1.9 The labour market and economic system in the
period 1996 to 1999 has, when compared with the previous 3 years
and with similar economic growth rates, failed to generate the same
employment outcomes. Indeed, the average annual growth of
employment in the period February 1993 to February 1996 was 3.1 per
cent, while the average annual growth rate in employment in the
period February 1996 to October 1999 has been just 1.76 per cent.
As a result the average monthly employment generated in the period
February 1993 to February 1996 was over 20,000 compared with an
average of just over 12,000 jobs per month in the period February
1996 to October 1999. (12)
The Labor Senators also argued that a
multiplicity of factors influence the operation of labour markets
(ie, not just labour laws).(13) They suggest, that in crucial areas
such as the measurement of living standards, there is simply not
enough data to make a proper assessment of post 1996
trends.(14)
In the 1960s there was a lively debate as to
whether industrial tribunals should act as economic legislatures
charged with furthering good economic and social policy; or whether
their prime concern should be the resolution of industrial disputes
between the immediate parties to those disputes. On the latter
view, macro economic policy and questions of social justice should
ultimately be left to market forces and the other arms of
government.
For much of the 1980s, principally through the
mechanism of the Hawke Government's Prices and Incomes Accord with
the ACTU, government appeared to favour the wider role for wages
policy, principally as means of fighting inflation and lowering
(real) unit labour costs to aid a return to full employment.
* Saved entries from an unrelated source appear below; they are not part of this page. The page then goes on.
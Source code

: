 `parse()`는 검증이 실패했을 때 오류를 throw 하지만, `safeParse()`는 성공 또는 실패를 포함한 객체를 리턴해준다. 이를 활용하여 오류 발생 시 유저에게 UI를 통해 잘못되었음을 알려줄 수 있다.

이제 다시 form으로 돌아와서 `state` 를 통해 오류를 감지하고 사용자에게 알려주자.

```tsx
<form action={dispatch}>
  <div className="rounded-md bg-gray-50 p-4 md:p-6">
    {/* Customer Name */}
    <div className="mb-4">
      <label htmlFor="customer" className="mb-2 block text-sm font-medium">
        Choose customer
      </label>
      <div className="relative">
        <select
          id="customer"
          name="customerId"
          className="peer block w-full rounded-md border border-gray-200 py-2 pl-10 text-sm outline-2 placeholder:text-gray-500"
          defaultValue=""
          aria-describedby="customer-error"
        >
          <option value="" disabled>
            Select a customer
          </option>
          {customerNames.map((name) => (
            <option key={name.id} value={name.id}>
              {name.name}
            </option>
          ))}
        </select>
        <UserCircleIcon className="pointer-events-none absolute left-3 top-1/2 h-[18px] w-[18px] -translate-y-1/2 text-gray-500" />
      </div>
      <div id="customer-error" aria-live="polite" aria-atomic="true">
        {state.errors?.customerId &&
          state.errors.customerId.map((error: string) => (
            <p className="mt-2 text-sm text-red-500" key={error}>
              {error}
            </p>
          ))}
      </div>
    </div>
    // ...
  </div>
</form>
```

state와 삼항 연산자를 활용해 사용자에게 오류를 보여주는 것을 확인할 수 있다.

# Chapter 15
However, this was a form of 'government managed' wages policy. The
Commission's role as final arbiter remained but at times it was
(perhaps unfairly) seen as merely facilitating Government /ACTU
sponsored wages deals.
With inflation currently at low levels and union
membership in severe decline, policy now favours a lesser role for
the AIRC and it would appear less important as a bulwark against
wages break-outs and industrial disputation. Greater efficiency and
productivity gains are to be pursued through a less centralised
system of bargaining with an emphasis on individual contracting and
a further shift away from collectivism. The AIRC, far from being
seen as an economic legislature, has a considerably reduced role in
even its primary area of responsibility, ie dispute resolution.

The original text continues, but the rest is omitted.